De gauche à droite : Bernard Bridi, vice-président de la communication au sein du groupe Makhzoumi, Fouad Makhzoumi et Moustapha Assad, vice-président du Meref.
Une conférence de presse s'est tenue, hier, à l'École supérieure des affaires (ESA) pour annoncer la tenue d'un séminaire ayant pour thème « Pétrole et gaz, le forum national de la richesse du Liban ». L'événement, organisé par le Forum pour le dialogue national de Fouad Makhzoumi, le Mouvement des entreprises et représentations économiques françaises au Liban (Meref) et l'ESA, se tiendra à l'ESA même sous le patronage du président de la République, Michel Sleiman, et regroupera une trentaine d'experts, notamment des juristes, des économistes et des consultants en matière d'énergie.

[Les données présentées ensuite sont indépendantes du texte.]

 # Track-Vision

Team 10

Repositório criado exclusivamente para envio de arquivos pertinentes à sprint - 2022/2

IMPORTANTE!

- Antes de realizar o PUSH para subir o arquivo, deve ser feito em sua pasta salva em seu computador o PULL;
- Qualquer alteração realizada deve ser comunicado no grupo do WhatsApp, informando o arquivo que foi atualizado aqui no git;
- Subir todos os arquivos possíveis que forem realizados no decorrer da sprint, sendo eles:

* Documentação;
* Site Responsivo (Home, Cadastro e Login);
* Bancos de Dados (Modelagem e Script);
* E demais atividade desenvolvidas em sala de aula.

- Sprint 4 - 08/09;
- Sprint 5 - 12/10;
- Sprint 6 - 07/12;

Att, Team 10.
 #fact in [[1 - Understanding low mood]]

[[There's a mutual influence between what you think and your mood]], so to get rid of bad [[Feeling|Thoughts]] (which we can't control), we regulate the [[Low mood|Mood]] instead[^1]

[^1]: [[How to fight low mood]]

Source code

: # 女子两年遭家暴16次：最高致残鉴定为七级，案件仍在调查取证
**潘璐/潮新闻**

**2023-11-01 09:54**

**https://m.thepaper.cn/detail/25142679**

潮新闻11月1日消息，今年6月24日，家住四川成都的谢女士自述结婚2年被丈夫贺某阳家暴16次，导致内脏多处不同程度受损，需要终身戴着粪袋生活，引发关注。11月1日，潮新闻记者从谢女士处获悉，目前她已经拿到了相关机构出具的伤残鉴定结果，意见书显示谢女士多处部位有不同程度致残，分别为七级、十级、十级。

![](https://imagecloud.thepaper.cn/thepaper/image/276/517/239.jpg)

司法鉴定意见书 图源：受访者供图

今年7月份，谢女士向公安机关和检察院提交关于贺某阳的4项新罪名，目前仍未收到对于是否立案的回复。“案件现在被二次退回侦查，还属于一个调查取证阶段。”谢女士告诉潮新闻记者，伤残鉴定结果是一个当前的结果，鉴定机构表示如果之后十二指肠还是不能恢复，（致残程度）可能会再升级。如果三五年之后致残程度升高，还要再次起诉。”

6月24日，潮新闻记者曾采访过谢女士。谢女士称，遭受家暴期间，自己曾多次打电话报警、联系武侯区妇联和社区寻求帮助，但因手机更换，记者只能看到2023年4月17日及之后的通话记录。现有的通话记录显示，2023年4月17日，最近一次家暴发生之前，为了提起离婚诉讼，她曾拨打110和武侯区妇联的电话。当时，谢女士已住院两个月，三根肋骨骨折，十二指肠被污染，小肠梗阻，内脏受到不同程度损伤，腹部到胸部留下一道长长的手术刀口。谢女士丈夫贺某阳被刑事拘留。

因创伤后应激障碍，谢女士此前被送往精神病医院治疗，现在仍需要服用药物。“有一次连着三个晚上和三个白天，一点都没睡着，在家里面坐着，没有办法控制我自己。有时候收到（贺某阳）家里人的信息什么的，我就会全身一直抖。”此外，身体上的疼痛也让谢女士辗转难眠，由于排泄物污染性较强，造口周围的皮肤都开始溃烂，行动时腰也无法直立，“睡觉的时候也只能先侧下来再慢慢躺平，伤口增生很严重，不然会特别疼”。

Prenant la parole au cours de la conférence de presse, M. Makhzoumi, qui a pris l'initiative d'organiser ce séminaire, a rappelé que « le taux de croissance au Liban variait entre 7 et 9 % durant les années 90 ». « Nous avions réussi, à cette époque, à passer outre les dissensions communautaires et à mettre divers projets en place. Les initiatives personnelles ont malheureusement toujours des limites. Aujourd'hui, le Liban compte 4,2 millions d'habitants. Près de 53 % d'entre eux ont moins de 30 ans et la moitié de ces jeunes, qu'ils détiennent des diplômes universitaires ou pas, est au chômage », a-t-il indiqué.
« Après la guerre civile, nous ne nous sommes pas préparés aux demandes du marché des pays arabes en matière de main-d'œuvre et de savoir-faire à exporter, le Liban ne pouvant pas créer des emplois à ses jeunes, a-t-il dit. Avant 1996, il fallait que le pays assure 16 000 emplois par an aux nouveaux venus sur le marché du travail, mais il ne pouvait créer à l'époque que 9 000 emplois. Aujourd'hui, avec la crise des réfugiés syriens, le problème est de loin plus grave », a-t-il poursuivi.
« Actuellement, 77 % des jeunes Libanais pensent émigrer pour s'assurer un meilleur avenir. Le Liban, a-t-il estimé, possède trois richesses : le capital humain, l'eau (bien que le pays n'utilise que le tiers de ses ressources hydrauliques) et ses prochaines richesses gazières et pétrolières. »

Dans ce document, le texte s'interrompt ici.